Haplotype-Resolution Transcriptome Analysis Reveals Important Responsive Gene Modules and Allele-Specific Expression Contributions under Continuous Salt and Drought in Camellia sinensis

Abstract

The tea plant, Camellia sinensis (L.) O. Kuntze, is one of the most important beverage crops with significant economic and cultural value. Global climate change and population growth have led to increased salt and drought stress, negatively affecting tea yield and quality. The response mechanism of tea plants to these stresses remains poorly understood due to the lack of reference genome-based transcriptional descriptions. This study presents a high-quality genome-based transcriptome dynamic analysis of C. sinensis' response to salt and drought stress. A total of 2244 upregulated and 2164 downregulated genes were identified under salt and drought stress compared to the control sample. Most of the differentially expression genes (DEGs) were found to involve divergent regulation processes at different time points under stress. Some shared up- and downregulated DEGs related to secondary metabolic and photosynthetic processes, respectively. Weighted gene co-expression network analysis (WGCNA) revealed six co-expression modules significantly positively correlated with C. sinensis' response to salt or drought stress. The MEpurple module indicated crosstalk between the two stresses related to ubiquitination and the phenylpropanoid metabolic regulation process. We identified 1969 salt-responsive and 1887 drought-responsive allele-specific expression (ASE) genes in C. sinensis. Further comparison between these ASE genes and tea plant heterosis-related genes suggests that heterosis likely contributes to the adversity and stress resistance of C. sinensis. This work offers new insight into the underlying mechanisms of C. sinensis' response to salt and drought stress and supports the improved breeding of tea plants with enhanced salt and drought tolerance.

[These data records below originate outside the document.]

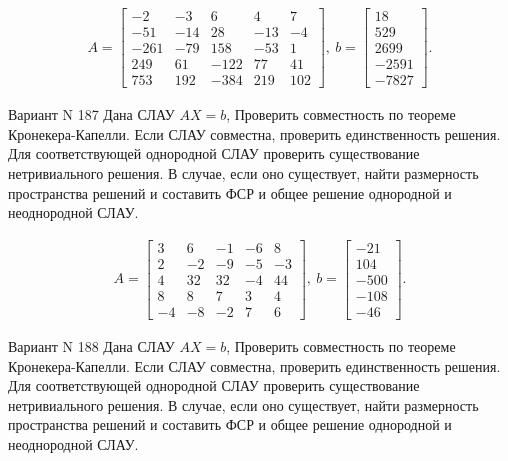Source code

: \documentclass[11pt]{report}
\begin{document}
\begin{align*}
 A = \left[\begin{matrix}-2 & -3 & 6 & 4 & 7\\-51 & -14 & 28 & -13 & -4\\-261 & -79 & 158 & -53 & 1\\249 & 61 & -122 & 77 & 41\\753 & 192 & -384 & 219 & 102\end{matrix}\right],
\ b = \left[\begin{matrix}18\\529\\2699\\-2591\\-7827\end{matrix}\right]. 
 \end{align*}

Вариант N 187
Дана СЛАУ $AX = b$,
Проверить совместность по теореме Кронекера-Капелли. Если СЛАУ совместна, проверить единственность решения.
Для соответствующей однородной СЛАУ проверить существование нетривиального решения. В случае, если оно существует,
найти размерность пространства решений и составить ФСР и общее решение однородной  и неоднородной СЛАУ.


\begin{align*}
 A = \left[\begin{matrix}3 & 6 & -1 & -6 & 8\\2 & -2 & -9 & -5 & -3\\4 & 32 & 32 & -4 & 44\\8 & 8 & 7 & 3 & 4\\-4 & -8 & -2 & 7 & 6\end{matrix}\right],
\ b = \left[\begin{matrix}-21\\104\\-500\\-108\\-46\end{matrix}\right]. 
 \end{align*}

Вариант N 188
Дана СЛАУ $AX = b$,
Проверить совместность по теореме Кронекера-Капелли. Если СЛАУ совместна, проверить единственность решения.
Для соответствующей однородной СЛАУ проверить существование нетривиального решения. В случае, если оно существует,
найти размерность пространства решений и составить ФСР и общее решение однородной  и неоднородной СЛАУ.
\end{document}
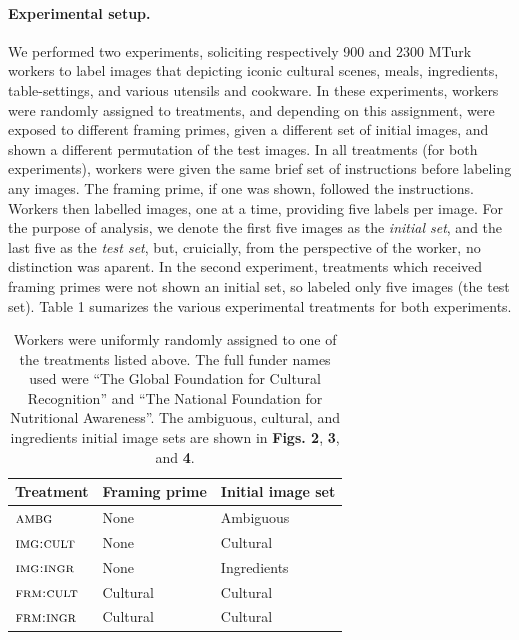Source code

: \documentclass[12pt]{article}
\begin{document}
\paragraph{Experimental setup.}
We performed two experiments, soliciting respectively 900 and 2300 MTurk 
workers to
label images that depicting iconic cultural scenes, meals, ingredients, 
table-settings, and various utensils and cookware. In these experiments,
workers were randomly assigned to treatments, and depending on this 
assignment, were exposed to different framing primes, given a different 
set of initial images, and shown a different permutation of the test images. 
In all treatments (for both experiments), workers were 
given the same brief set of instructions before labeling any images.  The
framing prime, if one was shown, followed the instructions.  Workers then
labelled images, one at a time, providing five labels per image.  
For the purpose of analysis, we denote the first five images as the 
\textit{initial set}, and the last five as the \textit{test set}, but, 
cruicially, from
the perspective of the worker, no distinction was aparent.
In the second experiment, treatments which received framing primes were
not shown an initial set, so labeled only five images (the test set).
Table 1 sumarizes the various experimental treatments for both 
experiments.

\begin{table}[t]
\centering
	\begin{tabular}{ l  l  l }
		\hline                       
		Treatment & Framing prime & Initial image set	\\ 
		\hline                       
		$\textsc{ambg}$ & None & Ambiguous\\
		$\textsc{img:cult}$ & None & Cultural\\
		$\textsc{img:ingr}$ & None & Ingredients\\
		$\textsc{frm:cult}$ & Cultural & Cultural\\
		$\textsc{frm:ingr}$ & Cultural & Cultural\\
		\hline  
	\end{tabular}


	\caption{ \footnotesize{ 
		Workers were uniformly randomly assigned to one of the 
		treatments listed above. 
		The full funder names used were 
		``The Global Foundation for Cultural Recognition'' and 
		``The National Foundation for Nutritional Awareness''.  
		The ambiguous, cultural, and ingredients initial image sets are shown 
		in \textbf{Figs. 2}, \textbf{3}, and \textbf{4}.
	}}
	\label{table:1}
\end{table}
\end{document}
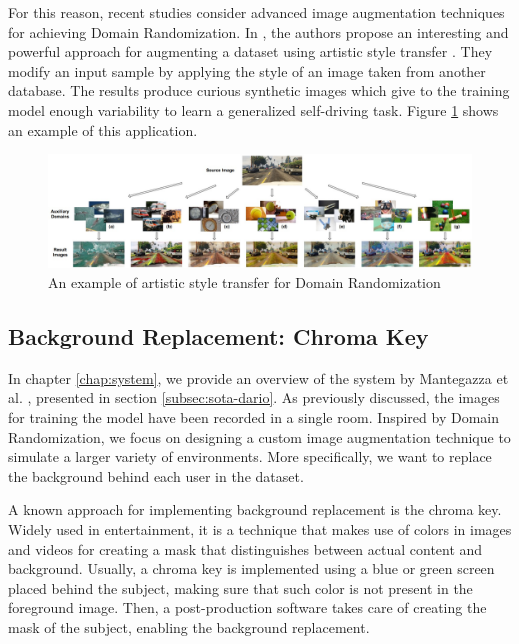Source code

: For this reason, recent studies consider advanced image augmentation techniques for achieving Domain Randomization. In \cite{yue2019domain}, the authors propose an interesting and powerful approach for augmenting a dataset using artistic style transfer \cite{gatys2015neural}. They modify an input sample by applying the style of an image taken from another database. The results produce curious synthetic images which give to the training model enough variability to learn a generalized self-driving task. Figure \ref{fig:02-domain-artistic} shows an example of this application.

\begin{figure}[!h]
    \centering
    \includegraphics[width=1\textwidth]{"contents/images/02-domain-artistic"}
    \caption[An example of artistic style transfer for Domain Randomization]{An example of artistic style transfer for Domain Randomization \cite{yue2019domain}}
    \label{fig:02-domain-artistic}
\end{figure}



\subsection{Background Replacement: Chroma Key}

In chapter \ref{chap:system}, we provide an overview of the system by Mantegazza et al. \cite{mantegazza2019visionbased}, presented in section \ref{subsec:sota-dario}. As previously discussed, the images for training the model have been recorded in a single room. Inspired by Domain Randomization, we focus on designing a custom image augmentation technique to simulate a larger variety of environments. More specifically, we want to replace the background behind each user in the dataset.

\medskip

A known approach for implementing background replacement is the chroma key. Widely used in entertainment, it is a technique that makes use of colors in images and videos for creating a mask that distinguishes between actual content and background. Usually, a chroma key is implemented using a blue or green screen placed behind the subject, making sure that such color is not present in the foreground image. Then, a post-production software takes care of creating the mask of the subject, enabling the background replacement.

Keywords: Camellia sinensis; allele-specific expression; co-expression network; salt and drought stress; transcriptome.

Figure 1

The transcriptome feature of C. sinensis′ response to continuous salt and drought stress. (a) All samples were clustered based on the filtered gene profile with FPKM > 1 using the Spearman correlation coefficient. (b) The proportion of gene expression was counted with four scales (FPKM ≤ 5, 5 < FPKM ≤ 20, 20 < FPKM ≤ 100, and FPKM > 100) in all samples.

Figure 2

The transcriptomic divergent and dynamic changes in C. sinensis’ response to salt and drought stress. (a) The histogram illustrates the total number of the DEGs of each treated sample compared with the corresponding control. (b,c) Boxplots of upregulated (b) and downregulated (c) DEGs and the overlap in or between salt and drought stress. The top histogram shows the number of DEGs for each overlapping combination as indicated by the connected circles below, and the bottom left horizontal histogram displays the total number of DEGs identified in each treated sample. (d,e) The heatmap shows the GO enrichment results of upregulated and downregulated DEGs in C. sinensis under each time point treatment of salt and drought stress. The top 20 non-redundant and significant GO terms of C. sinensis under each time point treatment of salt and stress are shown. The color intensity in both heatmaps indicates −log10 transformed ‘adjusted p-values,’ where darker red/blue indicates a more significant enrichment, and gray indicates missing enrichment.

Figure 3

WGCNA co-expression network analysis for the dynamic transcriptome of C. sinensis’ response to salt and drought stress. (a). Hierarchical cluster tree exhibiting co-expression modules identified by WGCNA. The major tree branches constitute 10 modules labeled by different colors, and module ‘Grey’ represents unassigned genes. (b). The barplots indicate the expression of module eigengenes. (c). Heatmap representing the Pearson correlation between different modules. The eigengenes and all samples are indicated by rows and columns, respectively.

Figure 4

The Cytoscape visualization of four co-expression network modules. The correlation network of the (a) MEturquois, (b) MEdarkmagenta, (c) MEpurple, and (d) MEgreen modules were represented by the co-expression genes with an edge weight ≥ 0.3. The size of the circle indicates the number of edges of the gene, and all hub genes were labeled with the gene ID and gene name around the circle.

Figure 5

The ASE genes categorization in C. sinensis’ response to salt and drought stress. (a) The boxplot illustrates the distribution of salt- or drought-responsive ASE genes across C. sinensis genome. The x-axis indicates the 15 chromosomes, and the y-axis indicates number of ASE genes. (b) The count of ASE genes that responded to salt or drought stress at 24, 48, and 72 h, respectively. (c) The boxplot shows the ASE of salt- and drought-specific genes, as well as the intersection of these two stresses that represents in network modules with high connection (with edges ≥5 and ≥50). (d) The Venn diagram displays the intersection between salt-, drought-responsive, and heterosis-related ASE genes [49].